MATERIAL SHOWN:

--

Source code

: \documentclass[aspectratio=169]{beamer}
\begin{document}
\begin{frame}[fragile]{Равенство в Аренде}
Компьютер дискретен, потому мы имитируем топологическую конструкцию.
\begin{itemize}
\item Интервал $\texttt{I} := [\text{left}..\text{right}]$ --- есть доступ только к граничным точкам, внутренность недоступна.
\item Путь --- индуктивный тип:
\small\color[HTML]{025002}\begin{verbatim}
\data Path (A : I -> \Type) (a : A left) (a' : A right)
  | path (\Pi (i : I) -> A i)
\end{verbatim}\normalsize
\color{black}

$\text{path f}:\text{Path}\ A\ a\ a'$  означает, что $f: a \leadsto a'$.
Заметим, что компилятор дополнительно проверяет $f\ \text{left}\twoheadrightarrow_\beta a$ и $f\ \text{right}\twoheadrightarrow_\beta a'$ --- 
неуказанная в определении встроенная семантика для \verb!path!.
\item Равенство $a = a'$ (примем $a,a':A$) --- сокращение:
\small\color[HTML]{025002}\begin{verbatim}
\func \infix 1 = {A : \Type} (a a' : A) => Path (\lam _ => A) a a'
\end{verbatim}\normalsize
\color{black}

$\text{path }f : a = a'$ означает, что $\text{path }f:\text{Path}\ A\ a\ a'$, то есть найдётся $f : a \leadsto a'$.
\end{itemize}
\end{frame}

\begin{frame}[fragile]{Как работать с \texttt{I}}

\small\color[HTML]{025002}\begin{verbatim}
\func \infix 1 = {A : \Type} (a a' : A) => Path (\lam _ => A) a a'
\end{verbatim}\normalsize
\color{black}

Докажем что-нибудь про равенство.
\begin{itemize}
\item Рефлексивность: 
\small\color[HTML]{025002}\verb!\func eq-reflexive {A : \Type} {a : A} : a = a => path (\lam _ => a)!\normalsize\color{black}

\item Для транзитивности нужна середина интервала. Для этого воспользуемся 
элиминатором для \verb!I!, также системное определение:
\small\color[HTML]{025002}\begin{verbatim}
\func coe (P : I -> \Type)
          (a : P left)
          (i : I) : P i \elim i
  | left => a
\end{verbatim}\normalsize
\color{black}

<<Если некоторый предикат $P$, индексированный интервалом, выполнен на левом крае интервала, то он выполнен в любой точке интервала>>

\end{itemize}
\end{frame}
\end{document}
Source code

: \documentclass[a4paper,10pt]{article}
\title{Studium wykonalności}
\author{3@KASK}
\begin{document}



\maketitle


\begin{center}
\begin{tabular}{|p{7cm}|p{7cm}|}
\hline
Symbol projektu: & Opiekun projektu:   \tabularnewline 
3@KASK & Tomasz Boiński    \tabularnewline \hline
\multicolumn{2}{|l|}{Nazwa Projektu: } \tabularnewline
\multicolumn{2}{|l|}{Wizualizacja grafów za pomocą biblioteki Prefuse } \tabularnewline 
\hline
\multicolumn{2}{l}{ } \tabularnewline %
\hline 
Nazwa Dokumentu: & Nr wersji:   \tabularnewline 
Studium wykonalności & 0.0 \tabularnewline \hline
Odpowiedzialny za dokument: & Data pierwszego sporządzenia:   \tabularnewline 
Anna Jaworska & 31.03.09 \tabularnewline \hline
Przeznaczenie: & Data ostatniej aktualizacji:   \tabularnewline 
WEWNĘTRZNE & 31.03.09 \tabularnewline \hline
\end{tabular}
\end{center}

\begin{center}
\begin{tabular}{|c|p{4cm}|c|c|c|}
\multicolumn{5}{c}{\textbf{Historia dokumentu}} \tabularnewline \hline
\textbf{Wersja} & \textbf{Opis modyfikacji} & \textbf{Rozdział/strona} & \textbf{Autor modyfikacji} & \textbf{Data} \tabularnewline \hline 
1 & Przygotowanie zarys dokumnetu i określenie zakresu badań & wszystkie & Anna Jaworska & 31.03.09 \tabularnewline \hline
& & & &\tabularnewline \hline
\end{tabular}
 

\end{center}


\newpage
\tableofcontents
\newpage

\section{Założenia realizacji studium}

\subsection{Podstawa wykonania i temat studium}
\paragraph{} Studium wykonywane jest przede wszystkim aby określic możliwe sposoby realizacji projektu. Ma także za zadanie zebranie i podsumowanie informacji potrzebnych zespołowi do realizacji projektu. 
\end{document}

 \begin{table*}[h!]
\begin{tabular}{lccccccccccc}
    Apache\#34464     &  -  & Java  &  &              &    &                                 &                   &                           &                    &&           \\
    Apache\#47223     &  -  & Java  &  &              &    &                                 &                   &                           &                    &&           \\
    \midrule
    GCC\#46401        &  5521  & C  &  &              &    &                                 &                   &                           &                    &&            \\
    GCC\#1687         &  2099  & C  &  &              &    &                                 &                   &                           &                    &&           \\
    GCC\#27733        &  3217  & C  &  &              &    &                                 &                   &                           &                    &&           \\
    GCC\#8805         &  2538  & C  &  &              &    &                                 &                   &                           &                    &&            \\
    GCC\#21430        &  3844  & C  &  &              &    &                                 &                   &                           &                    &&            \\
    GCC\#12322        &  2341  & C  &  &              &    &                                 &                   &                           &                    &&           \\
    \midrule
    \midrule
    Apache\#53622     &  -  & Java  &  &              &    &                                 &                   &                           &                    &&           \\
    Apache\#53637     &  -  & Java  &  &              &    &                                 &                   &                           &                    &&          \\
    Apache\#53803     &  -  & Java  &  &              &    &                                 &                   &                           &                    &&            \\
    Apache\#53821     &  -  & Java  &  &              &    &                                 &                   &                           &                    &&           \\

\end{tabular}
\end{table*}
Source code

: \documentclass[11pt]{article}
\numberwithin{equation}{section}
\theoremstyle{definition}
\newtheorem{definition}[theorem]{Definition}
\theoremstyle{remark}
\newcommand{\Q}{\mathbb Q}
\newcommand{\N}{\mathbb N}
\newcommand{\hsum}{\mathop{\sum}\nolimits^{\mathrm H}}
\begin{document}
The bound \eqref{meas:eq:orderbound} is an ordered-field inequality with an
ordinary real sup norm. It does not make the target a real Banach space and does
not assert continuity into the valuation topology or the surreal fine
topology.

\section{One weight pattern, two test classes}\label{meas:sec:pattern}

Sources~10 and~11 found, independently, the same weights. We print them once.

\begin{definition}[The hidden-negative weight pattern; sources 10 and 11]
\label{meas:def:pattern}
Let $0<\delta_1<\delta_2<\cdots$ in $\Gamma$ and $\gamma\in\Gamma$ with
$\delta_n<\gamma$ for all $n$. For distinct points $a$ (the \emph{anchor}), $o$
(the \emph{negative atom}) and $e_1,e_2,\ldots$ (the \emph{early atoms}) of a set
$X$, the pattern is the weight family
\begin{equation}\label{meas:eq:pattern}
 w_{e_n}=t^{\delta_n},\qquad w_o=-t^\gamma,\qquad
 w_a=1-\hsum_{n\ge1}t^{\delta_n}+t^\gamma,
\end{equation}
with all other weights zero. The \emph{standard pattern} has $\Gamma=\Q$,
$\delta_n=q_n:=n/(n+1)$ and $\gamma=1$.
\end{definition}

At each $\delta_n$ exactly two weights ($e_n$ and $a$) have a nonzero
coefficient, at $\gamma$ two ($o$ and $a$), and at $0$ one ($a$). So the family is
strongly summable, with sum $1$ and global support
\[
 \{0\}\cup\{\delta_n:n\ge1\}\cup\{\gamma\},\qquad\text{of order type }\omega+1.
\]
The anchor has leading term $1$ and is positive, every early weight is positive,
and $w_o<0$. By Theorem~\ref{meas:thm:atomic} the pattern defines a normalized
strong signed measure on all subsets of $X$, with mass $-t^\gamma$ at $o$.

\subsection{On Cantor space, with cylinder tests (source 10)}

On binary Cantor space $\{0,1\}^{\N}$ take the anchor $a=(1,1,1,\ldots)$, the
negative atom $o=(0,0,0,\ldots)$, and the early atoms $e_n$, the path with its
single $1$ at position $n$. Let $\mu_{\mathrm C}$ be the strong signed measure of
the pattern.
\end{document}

--

WHAT YOU WILL DO: Leave out every line above except those from the line with "grafów za pomocą" up to and including the line with "Przeznaczenie: & Data", and copy those exactly.

FINISHED EXERCISE:
\multicolumn{2}{|l|}{Wizualizacja grafów za pomocą biblioteki Prefuse } \tabularnewline 
\hline
\multicolumn{2}{l}{ } \tabularnewline %
\hline 
Nazwa Dokumentu: & Nr wersji:   \tabularnewline 
Studium wykonalności & 0.0 \tabularnewline \hline
Odpowiedzialny za dokument: & Data pierwszego sporządzenia:   \tabularnewline 
Anna Jaworska & 31.03.09 \tabularnewline \hline
Przeznaczenie: & Data ostatniej aktualizacji:   \tabularnewline 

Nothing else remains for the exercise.